Look through the material for lines with the word "learned", and copy each one.
▬▬▬
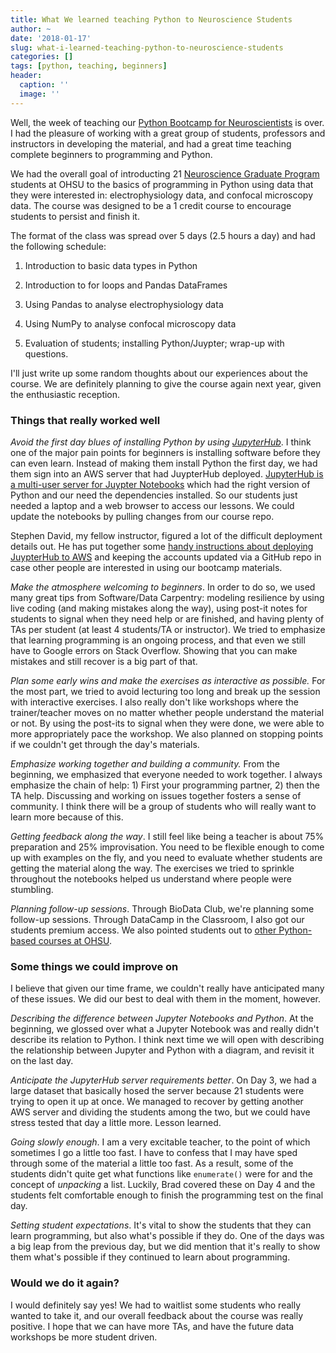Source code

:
 ```yaml
---
title: What We learned teaching Python to Neuroscience Students
author: ~
date: '2018-01-17'
slug: what-i-learned-teaching-python-to-neuroscience-students
categories: []
tags: [python, teaching, beginners]
header:
  caption: ''
  image: ''
---
```


Well, the week of teaching our [Python Bootcamp for Neuroscientists](https://github.com/dasaderi/python_neurobootcamp) is over. I had the pleasure of working with a great group of students, professors and instructors in developing the material, and had a great time teaching complete beginners to programming and Python.

We had the overall goal of introducting 21 [Neuroscience Graduate Program](http://www.ohsu.edu/xd/education/schools/school-of-medicine/academic-programs/neuroscience-graduate-program/) students at OHSU to the basics of programming in Python using data that they were interested in: electrophysiology data, and confocal microscopy data. The course was designed to be a 1 credit course to encourage students to persist and finish it.

The format of the class was spread over 5 days (2.5 hours a day) and had the following schedule:

1. Introduction to basic data types in Python

2. Introduction to for loops and Pandas DataFrames

3. Using Pandas to analyse electrophysiology data

4. Using NumPy to analyse confocal microscopy data

5. Evaluation of students; installing Python/Juypter; wrap-up with questions.

I'll just write up some random thoughts about our experiences about the course. We are definitely planning to give the course again next year, given the enthusiastic reception.

### Things that really worked well
 
*Avoid the first day blues of installing Python by using [JupyterHub](https://github.com/jupyterhub/jupyterhub)*. I think one of the major pain points for beginners is installing software before they can even learn. Instead of making them install Python the first day, we had them sign into an AWS server that had JuypterHub deployed. [JupyterHub is a multi-user server for Juypter Notebooks](https://github.com/jupyterhub/jupyterhub) which had the right version of Python and our need the dependencies installed. So our students just needed a laptop and a web browser to access our lessons. We could update the notebooks by pulling changes from our course repo.

Stephen David, my fellow instructor, figured a lot of the difficult deployment details out. He has put together some [handy instructions about deploying JuypterHub to AWS](https://github.com/dasaderi/python_neurobootcamp/blob/master/server_setup/hubInstall.md) and keeping the accounts updated via a GitHub repo in case other people are interested in using our bootcamp materials.

*Make the atmosphere welcoming to beginners*. In order to do so, we used many great tips from Software/Data Carpentry: modeling resilience by using live coding (and making mistakes along the way), using post-it notes for students to signal when they need help or are finished, and having plenty of TAs per student (at least 4 students/TA or instructor). We tried to emphasize that learning programming is an ongoing process, and that even we still have to Google errors on Stack Overflow. Showing that you can make mistakes and still recover is a big part of that.

*Plan some early wins and make the exercises as interactive as possible.* For the most part, we tried to avoid lecturing too long and break up the session with interactive exercises. I also really don't like workshops where the trainer/teacher moves on no matter whether people understand the material or not. By using the post-its to signal when they were done, we were able to more appropriately pace the workshop. We also planned on stopping points if we couldn't get through the day's materials.

*Emphasize working together and building a community.* From the beginning, we emphasized that everyone needed to work together. I always emphasize the chain of help: 1) First your programming partner, 2) then the TA help. Discussing and working on issues together fosters a sense of community. I think there will be a group of students who will really want to learn more because of this.

*Getting feedback along the way*. I still feel like being a teacher is about 75% preparation and 25% improvisation. You need to be flexible enough to come up with examples on the fly, and you need to evaluate whether students are getting the material along the way. The exercises we tried to sprinkle throughout the notebooks helped us understand where people were stumbling. 

*Planning follow-up sessions*. Through BioData Club, we're planning some follow-up sessions. Through DataCamp in the Classroom, I also got our students premium access. We also pointed students out to [other Python-based courses at OHSU](/python_resources/).

### Some things we could improve on

I believe that given our time frame, we couldn't really have anticipated many of these issues. We did our best to deal with them in the moment, however.

*Describing the difference between Jupyter Notebooks and Python*. At the beginning, we glossed over what a Jupyter Notebook was and really didn't describe its relation to Python. I think next time we will open with describing the relationship between Jupyter and Python with a diagram, and revisit it on the last day.

*Anticipate the JupyterHub server requirements better*. On Day 3, we had a large dataset that basically hosed the server because 21 students were trying to open it up at once. We managed to recover by getting another AWS server and dividing the students among the two, but we could have stress tested that day a little more. Lesson learned.

*Going slowly enough*. I am a very excitable teacher, to the point of which sometimes I go a little too fast. I have to confess that I may have sped through some of the material a little too fast. As a result, some of the students didn't quite get what functions like `enumerate()` were for and the concept of *unpacking* a list. Luckily, Brad covered these on Day 4 and the students felt comfortable enough to finish the programming test on the final day.

*Setting student expectations*. It's vital to show the students that they can learn programming, but also what's possible if they do. One of the days was a big leap from the previous day, but we did mention that it's really to show them what's possible if they continued to learn about programming.

### Would we do it again?

I would definitely say yes! We had to waitlist some students who really wanted to take it, and our overall feedback about the course was really positive. I hope that we can have more TAs, and have the future data workshops be more student driven.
▬▬▬
__ANSWER TO THE PROBLEM__
title: What We learned teaching Python to Neuroscience Students
slug: what-i-learned-teaching-python-to-neuroscience-students
*Anticipate the JupyterHub server requirements better*. On Day 3, we had a large dataset that basically hosed the server because 21 students were trying to open it up at once. We managed to recover by getting another AWS server and dividing the students among the two, but we could have stress tested that day a little more. Lesson learned.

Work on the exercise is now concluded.